COSCO Shipping Heavy Industry Co is planning to cut the number of shipyards that are able to manufacture offshore engineering products from five to two by 2020, China Daily reported.
China's third largest shipbuilder by output makes this move as the company's latest effort to cut overcapacity, since the global market is unlikely to see a notable upturn anytime soon.
Under the plan, its shipyards in Nantong, Zhoushan and Dongguan will be shut down. The company will keep manufacturing bases in Qidong and Dalian as they are capable of producing high-end offshore engineering products such as polar ships, oil drilling platforms and cattle carriers.

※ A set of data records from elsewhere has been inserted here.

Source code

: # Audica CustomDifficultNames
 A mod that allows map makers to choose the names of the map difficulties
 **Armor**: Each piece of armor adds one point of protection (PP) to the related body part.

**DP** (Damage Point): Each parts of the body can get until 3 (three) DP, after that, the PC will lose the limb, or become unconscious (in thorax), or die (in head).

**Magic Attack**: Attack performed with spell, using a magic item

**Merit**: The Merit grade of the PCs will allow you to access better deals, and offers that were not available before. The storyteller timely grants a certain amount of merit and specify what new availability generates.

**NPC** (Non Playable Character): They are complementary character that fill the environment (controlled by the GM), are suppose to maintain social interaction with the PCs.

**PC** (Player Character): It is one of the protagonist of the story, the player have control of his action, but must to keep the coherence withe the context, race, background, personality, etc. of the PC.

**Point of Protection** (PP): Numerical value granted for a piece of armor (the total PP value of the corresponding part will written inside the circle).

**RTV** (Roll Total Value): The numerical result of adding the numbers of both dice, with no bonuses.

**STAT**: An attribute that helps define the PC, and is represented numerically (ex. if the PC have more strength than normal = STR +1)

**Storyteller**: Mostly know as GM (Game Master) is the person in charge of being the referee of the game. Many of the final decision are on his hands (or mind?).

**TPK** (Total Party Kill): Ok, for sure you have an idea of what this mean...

A few months ago, China Cosco Shipping Group has integrated all of its shipbuilding assets into one unit – Cosco Shipping Heavy Industry (CSHI).

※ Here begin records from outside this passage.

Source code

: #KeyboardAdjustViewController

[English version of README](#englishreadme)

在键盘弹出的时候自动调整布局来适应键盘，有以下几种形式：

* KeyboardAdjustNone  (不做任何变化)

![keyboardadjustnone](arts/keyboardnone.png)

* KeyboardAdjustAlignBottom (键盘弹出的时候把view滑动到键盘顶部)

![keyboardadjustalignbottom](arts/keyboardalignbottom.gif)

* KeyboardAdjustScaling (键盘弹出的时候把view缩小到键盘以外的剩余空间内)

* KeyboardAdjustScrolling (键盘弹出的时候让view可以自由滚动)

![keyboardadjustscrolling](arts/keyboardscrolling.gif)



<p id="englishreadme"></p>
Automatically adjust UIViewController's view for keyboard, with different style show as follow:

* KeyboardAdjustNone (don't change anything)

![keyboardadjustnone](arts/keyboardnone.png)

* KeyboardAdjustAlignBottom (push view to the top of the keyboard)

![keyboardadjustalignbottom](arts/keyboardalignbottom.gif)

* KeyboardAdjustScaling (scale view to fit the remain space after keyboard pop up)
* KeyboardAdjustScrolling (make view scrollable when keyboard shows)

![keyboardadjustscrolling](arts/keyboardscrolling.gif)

The state-owned China Cosco Shipping is a merged entity of China Ocean Shipping (Group) Company (Cosco) and China Shipping (Group) Company (China Shipping).
Cosco owns six shipyards and operates two joint-venture yards with Japanese Kawasaki Heavy Industries, while its compatriot China Shipping owns five yards.
The move to close down the shipyards will effectively optimize valuable resources to cut overcapacity and avoid defaulting orders made by unstable foreign shipowners, as well as prevent price competition between its subsidiaries.
The Shanghai-based company will also cut delivery capacity of offshore engineering products from 18 to 9 by the end of 2020, as the demand for these types of products has notably dropped in the past three years.